What needs to be done -
What you produce should be every line from the data that includes "placeref".
┌─ Records supplied
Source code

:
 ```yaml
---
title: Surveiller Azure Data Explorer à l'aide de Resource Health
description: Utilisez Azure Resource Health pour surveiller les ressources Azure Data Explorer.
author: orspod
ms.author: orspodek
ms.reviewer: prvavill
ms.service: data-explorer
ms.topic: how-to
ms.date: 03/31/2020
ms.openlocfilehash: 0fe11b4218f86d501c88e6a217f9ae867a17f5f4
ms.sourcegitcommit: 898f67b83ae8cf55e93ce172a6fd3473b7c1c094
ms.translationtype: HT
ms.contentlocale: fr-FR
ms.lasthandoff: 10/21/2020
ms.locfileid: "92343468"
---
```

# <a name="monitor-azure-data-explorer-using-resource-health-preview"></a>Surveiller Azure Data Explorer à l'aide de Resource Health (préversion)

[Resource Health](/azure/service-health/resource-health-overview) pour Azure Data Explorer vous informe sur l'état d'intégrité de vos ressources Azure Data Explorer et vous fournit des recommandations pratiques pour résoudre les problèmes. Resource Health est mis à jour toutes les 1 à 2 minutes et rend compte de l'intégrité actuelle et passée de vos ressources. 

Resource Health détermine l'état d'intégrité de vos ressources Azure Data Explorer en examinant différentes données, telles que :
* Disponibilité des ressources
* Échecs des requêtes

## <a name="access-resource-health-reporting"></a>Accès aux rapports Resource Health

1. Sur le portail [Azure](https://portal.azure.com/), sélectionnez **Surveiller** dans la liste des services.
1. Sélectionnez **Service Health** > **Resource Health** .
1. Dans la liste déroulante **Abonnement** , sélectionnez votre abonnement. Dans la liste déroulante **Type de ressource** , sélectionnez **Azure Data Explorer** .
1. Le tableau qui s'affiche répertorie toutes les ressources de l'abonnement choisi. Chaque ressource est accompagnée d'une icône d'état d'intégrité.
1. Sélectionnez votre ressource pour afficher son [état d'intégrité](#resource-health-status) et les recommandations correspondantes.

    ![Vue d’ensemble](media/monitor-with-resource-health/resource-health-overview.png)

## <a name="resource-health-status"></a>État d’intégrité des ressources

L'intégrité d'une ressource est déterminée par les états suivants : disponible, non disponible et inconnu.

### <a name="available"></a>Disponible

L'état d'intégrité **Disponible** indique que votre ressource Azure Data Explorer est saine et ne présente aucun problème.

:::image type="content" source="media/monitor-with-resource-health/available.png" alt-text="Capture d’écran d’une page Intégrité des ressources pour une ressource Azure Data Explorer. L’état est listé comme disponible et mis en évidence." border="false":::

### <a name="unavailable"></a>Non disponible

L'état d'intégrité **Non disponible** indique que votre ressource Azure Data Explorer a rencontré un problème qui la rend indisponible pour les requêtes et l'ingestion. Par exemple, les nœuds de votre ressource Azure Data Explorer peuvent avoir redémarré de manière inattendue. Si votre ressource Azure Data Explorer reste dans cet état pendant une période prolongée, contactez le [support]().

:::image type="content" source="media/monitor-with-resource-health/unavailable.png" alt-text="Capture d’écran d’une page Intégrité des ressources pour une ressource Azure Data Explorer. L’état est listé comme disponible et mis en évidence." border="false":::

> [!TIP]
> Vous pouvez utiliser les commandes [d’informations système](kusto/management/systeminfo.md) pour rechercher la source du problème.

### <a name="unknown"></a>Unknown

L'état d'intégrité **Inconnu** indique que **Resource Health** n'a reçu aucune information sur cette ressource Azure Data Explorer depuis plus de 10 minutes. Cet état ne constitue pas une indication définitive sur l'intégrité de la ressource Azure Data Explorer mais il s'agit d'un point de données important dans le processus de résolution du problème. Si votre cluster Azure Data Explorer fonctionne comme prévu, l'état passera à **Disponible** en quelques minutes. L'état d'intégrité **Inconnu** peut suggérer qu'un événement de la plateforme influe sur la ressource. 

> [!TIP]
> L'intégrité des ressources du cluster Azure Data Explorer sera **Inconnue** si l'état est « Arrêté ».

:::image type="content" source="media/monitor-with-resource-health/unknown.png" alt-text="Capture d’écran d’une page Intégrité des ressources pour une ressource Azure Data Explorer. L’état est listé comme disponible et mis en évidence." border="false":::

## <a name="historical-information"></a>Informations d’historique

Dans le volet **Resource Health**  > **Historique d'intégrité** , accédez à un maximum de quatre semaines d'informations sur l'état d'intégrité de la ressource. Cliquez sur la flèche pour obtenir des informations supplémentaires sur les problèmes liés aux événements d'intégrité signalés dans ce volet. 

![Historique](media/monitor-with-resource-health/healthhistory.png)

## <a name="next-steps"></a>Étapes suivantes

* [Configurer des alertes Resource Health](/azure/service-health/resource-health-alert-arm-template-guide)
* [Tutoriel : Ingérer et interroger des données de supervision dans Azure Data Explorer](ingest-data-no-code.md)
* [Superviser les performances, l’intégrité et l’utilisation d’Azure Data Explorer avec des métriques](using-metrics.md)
└─
┌─ Records supplied
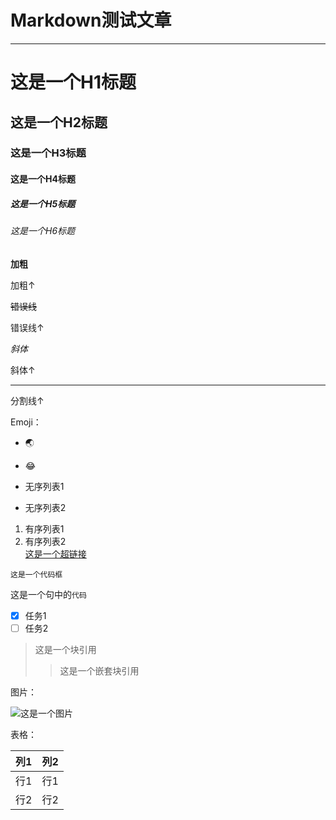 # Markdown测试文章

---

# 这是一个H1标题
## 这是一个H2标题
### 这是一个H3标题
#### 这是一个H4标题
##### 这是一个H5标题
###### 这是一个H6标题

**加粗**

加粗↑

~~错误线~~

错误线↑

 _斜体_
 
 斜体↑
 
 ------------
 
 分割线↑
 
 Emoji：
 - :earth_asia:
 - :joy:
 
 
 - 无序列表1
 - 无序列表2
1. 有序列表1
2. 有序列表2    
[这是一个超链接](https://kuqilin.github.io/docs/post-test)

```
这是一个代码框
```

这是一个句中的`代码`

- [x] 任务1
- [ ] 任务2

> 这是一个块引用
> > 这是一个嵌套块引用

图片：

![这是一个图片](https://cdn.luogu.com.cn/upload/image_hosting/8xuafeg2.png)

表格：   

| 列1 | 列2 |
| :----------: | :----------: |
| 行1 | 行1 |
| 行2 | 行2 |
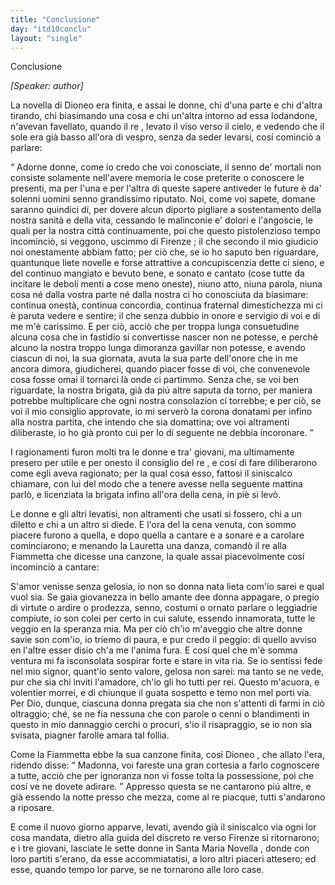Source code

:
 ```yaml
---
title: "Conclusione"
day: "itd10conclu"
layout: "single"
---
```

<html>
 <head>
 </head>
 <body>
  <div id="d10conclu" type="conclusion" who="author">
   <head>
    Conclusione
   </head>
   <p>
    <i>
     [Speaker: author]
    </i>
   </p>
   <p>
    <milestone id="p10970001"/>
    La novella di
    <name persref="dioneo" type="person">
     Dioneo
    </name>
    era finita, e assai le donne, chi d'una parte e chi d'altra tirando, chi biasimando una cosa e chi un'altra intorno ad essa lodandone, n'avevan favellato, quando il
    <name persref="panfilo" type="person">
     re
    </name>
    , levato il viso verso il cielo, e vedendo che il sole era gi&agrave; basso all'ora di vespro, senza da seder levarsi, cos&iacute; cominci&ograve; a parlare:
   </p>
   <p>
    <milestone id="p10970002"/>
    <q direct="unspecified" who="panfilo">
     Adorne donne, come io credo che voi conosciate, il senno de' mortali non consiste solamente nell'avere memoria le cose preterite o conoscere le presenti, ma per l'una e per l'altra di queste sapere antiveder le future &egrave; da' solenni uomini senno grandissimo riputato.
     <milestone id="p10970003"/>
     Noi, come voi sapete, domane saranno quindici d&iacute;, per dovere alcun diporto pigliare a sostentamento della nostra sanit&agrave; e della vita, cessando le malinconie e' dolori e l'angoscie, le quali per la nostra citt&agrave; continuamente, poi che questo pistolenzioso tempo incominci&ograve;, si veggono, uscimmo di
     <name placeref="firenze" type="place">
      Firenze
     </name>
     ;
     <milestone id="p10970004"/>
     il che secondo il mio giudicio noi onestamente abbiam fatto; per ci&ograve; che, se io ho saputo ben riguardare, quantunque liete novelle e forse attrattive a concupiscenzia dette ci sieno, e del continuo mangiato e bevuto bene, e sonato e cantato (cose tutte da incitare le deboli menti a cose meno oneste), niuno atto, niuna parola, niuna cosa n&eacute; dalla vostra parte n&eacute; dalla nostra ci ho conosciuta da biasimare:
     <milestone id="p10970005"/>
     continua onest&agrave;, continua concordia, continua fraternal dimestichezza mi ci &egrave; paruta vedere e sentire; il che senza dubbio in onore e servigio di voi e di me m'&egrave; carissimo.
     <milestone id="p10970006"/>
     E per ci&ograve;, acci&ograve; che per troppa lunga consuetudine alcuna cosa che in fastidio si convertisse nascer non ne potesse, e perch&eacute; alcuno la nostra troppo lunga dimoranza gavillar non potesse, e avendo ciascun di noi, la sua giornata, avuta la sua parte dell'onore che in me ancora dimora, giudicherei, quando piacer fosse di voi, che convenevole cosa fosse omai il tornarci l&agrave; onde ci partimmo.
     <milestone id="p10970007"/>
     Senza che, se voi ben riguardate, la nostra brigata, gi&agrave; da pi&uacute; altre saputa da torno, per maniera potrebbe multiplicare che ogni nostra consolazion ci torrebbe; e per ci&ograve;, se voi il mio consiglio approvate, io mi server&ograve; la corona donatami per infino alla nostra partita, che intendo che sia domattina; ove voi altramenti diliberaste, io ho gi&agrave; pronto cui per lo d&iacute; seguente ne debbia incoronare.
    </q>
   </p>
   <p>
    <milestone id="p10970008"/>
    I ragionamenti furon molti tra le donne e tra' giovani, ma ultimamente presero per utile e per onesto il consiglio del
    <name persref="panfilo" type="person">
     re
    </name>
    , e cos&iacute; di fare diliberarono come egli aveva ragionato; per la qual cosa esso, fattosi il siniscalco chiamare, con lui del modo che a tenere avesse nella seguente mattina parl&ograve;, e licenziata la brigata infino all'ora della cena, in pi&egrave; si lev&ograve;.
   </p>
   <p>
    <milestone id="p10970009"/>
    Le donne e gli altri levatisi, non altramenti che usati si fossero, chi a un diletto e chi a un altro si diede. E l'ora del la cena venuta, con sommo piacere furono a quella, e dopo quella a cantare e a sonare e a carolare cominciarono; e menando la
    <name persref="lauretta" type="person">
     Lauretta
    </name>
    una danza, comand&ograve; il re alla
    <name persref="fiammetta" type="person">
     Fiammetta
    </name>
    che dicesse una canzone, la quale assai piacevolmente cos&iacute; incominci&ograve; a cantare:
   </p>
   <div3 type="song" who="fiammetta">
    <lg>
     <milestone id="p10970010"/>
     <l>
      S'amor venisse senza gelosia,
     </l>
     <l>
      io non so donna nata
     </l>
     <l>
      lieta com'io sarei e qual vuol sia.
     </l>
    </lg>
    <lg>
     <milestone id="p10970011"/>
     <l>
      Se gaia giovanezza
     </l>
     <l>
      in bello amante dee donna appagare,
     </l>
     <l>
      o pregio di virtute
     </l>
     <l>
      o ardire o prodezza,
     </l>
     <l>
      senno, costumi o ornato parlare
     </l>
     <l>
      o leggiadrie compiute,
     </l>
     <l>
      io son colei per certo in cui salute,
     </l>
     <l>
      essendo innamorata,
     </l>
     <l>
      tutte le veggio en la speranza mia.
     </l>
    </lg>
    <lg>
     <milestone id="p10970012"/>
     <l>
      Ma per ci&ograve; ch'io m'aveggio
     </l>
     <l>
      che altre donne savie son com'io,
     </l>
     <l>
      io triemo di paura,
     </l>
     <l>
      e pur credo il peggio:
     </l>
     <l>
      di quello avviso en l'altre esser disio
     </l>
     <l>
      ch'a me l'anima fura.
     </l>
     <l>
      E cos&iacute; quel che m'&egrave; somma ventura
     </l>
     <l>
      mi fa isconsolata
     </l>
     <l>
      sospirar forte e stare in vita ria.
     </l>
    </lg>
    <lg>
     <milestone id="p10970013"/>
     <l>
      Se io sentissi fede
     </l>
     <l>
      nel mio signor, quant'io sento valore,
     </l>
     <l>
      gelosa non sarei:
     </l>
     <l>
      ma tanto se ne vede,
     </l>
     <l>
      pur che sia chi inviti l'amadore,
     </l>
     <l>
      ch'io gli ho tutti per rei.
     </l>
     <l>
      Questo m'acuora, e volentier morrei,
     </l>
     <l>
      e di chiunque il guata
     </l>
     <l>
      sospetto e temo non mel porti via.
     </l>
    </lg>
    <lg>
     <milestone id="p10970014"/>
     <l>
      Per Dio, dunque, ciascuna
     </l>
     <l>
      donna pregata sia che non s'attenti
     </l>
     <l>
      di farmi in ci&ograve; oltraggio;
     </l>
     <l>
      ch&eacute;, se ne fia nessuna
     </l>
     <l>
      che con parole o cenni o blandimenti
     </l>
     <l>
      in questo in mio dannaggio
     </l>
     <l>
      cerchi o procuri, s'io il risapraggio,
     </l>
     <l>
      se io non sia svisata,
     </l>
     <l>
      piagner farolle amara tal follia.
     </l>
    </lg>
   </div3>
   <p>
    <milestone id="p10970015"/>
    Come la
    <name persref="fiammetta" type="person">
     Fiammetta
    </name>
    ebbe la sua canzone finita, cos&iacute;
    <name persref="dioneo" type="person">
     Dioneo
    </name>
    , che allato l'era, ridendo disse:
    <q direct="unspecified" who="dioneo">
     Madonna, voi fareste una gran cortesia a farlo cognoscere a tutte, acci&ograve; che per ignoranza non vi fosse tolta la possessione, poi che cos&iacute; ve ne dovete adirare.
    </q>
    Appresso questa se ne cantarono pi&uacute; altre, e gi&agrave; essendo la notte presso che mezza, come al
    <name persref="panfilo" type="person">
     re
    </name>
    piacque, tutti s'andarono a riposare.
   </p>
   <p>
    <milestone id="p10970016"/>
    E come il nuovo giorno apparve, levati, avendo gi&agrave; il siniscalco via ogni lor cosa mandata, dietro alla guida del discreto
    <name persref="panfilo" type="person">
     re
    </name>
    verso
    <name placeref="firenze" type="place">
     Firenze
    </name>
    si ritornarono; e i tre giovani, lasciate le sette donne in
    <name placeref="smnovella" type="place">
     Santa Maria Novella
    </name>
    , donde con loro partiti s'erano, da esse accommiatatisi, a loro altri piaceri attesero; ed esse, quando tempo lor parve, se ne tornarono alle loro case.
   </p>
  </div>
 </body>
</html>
└─
Expected answer -
     <name placeref="firenze" type="place">
    <name placeref="firenze" type="place">
    <name placeref="smnovella" type="place">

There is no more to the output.